**TASK REQUIREMENTS:** Each line of the data that includes "customers" must be copied.

INPUT DATA START

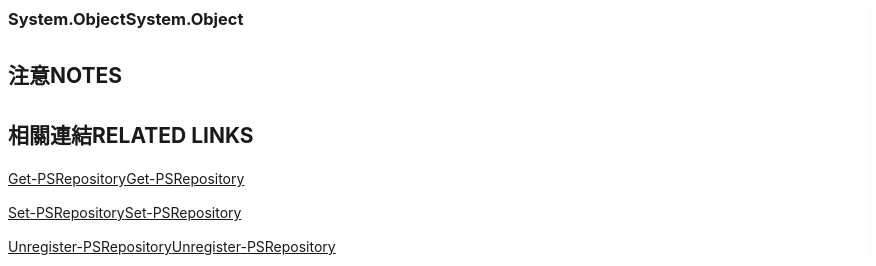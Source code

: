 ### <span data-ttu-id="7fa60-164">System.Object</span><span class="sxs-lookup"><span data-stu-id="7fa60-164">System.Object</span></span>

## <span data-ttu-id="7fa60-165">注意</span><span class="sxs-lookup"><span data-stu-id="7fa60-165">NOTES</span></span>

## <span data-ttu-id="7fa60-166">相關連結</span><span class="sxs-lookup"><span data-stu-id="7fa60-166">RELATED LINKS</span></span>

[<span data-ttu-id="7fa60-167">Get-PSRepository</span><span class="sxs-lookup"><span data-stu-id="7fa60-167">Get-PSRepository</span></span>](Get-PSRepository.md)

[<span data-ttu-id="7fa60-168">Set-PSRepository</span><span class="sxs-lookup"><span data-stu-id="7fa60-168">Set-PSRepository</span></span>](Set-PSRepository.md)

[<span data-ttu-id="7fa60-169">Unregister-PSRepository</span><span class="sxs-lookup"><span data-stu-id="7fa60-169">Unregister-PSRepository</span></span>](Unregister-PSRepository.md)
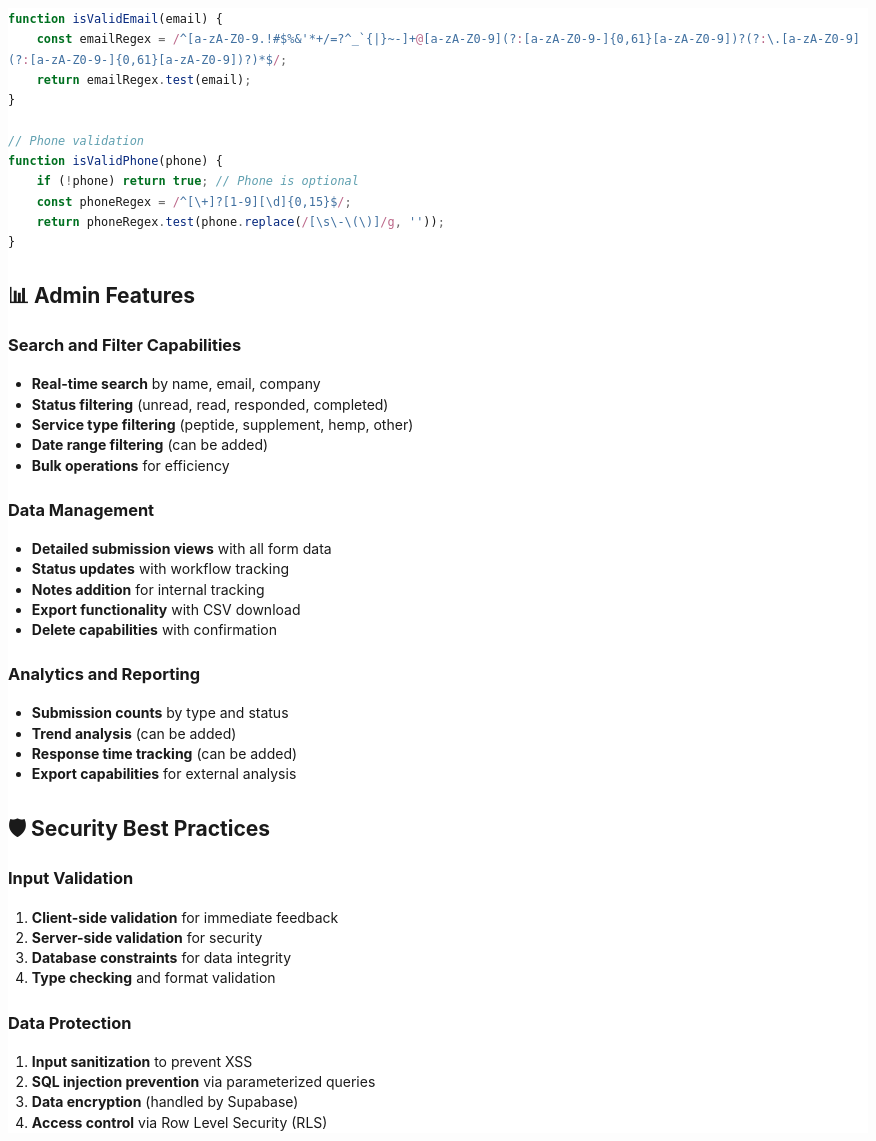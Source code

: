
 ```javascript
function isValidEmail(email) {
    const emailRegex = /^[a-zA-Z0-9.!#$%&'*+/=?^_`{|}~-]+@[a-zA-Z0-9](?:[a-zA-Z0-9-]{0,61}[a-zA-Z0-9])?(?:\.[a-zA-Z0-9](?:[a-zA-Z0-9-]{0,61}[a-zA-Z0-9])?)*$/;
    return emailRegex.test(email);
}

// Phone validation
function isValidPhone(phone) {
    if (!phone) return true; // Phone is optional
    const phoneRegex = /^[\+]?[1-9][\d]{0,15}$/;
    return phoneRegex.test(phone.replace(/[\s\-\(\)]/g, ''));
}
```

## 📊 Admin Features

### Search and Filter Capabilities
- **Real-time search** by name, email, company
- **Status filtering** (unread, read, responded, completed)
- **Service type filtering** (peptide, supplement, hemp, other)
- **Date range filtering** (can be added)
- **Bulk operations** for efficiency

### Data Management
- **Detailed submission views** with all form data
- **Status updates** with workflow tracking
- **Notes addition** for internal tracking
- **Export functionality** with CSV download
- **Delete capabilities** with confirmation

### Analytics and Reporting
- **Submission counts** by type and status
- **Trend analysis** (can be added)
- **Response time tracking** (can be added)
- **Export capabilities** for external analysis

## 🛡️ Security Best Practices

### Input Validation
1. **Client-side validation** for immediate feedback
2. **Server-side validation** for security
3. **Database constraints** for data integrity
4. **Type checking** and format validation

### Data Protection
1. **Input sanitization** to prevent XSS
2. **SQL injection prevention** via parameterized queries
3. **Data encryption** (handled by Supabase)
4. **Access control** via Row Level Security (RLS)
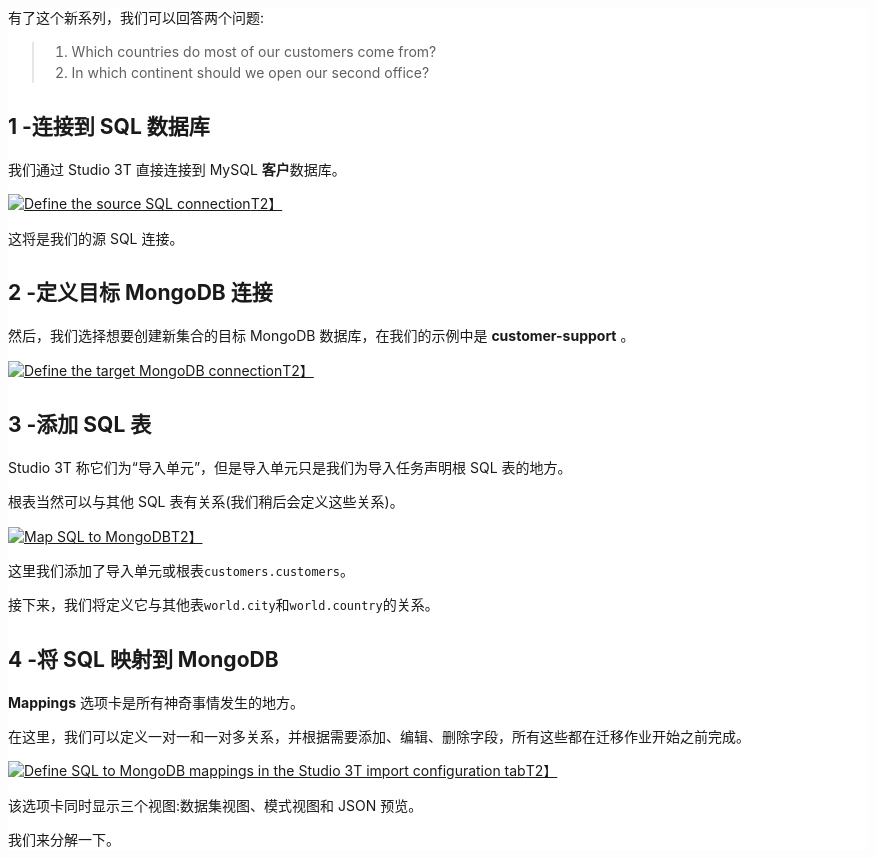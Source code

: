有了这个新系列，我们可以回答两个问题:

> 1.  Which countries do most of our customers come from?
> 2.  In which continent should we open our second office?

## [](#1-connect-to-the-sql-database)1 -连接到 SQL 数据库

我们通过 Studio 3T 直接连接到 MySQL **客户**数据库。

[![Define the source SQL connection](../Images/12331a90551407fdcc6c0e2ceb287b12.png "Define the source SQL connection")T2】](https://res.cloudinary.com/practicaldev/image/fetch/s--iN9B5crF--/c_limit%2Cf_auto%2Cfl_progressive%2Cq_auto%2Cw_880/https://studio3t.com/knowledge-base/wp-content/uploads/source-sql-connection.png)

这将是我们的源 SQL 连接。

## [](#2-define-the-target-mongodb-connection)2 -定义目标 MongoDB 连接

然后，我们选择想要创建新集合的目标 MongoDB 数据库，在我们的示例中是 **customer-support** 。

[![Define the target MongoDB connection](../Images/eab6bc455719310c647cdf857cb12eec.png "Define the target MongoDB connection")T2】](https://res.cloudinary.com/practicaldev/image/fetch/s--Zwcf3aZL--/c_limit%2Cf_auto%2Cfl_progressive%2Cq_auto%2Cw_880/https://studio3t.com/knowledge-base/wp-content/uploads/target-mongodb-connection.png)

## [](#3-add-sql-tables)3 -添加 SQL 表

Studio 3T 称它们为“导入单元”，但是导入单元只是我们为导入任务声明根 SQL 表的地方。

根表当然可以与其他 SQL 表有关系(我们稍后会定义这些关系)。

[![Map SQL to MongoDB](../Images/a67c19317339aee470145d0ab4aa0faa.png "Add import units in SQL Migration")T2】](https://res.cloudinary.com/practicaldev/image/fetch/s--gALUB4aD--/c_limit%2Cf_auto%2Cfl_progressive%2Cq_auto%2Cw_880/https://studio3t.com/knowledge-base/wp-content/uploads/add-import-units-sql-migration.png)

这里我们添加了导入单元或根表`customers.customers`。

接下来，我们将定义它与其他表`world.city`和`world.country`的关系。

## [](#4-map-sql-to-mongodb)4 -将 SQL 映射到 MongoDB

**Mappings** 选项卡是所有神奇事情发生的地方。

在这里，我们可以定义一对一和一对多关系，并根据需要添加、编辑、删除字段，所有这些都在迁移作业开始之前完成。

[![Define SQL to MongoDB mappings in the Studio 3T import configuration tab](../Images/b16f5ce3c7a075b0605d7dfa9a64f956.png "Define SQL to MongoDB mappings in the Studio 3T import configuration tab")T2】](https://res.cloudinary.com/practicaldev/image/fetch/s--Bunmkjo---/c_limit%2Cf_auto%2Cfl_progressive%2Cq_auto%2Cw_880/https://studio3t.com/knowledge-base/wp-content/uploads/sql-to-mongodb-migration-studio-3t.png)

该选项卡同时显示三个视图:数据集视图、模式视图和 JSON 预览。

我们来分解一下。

INPUT DATA END

**ANSWER:**
> 1.  Which countries do most of our customers come from?
这里我们添加了导入单元或根表`customers.customers`。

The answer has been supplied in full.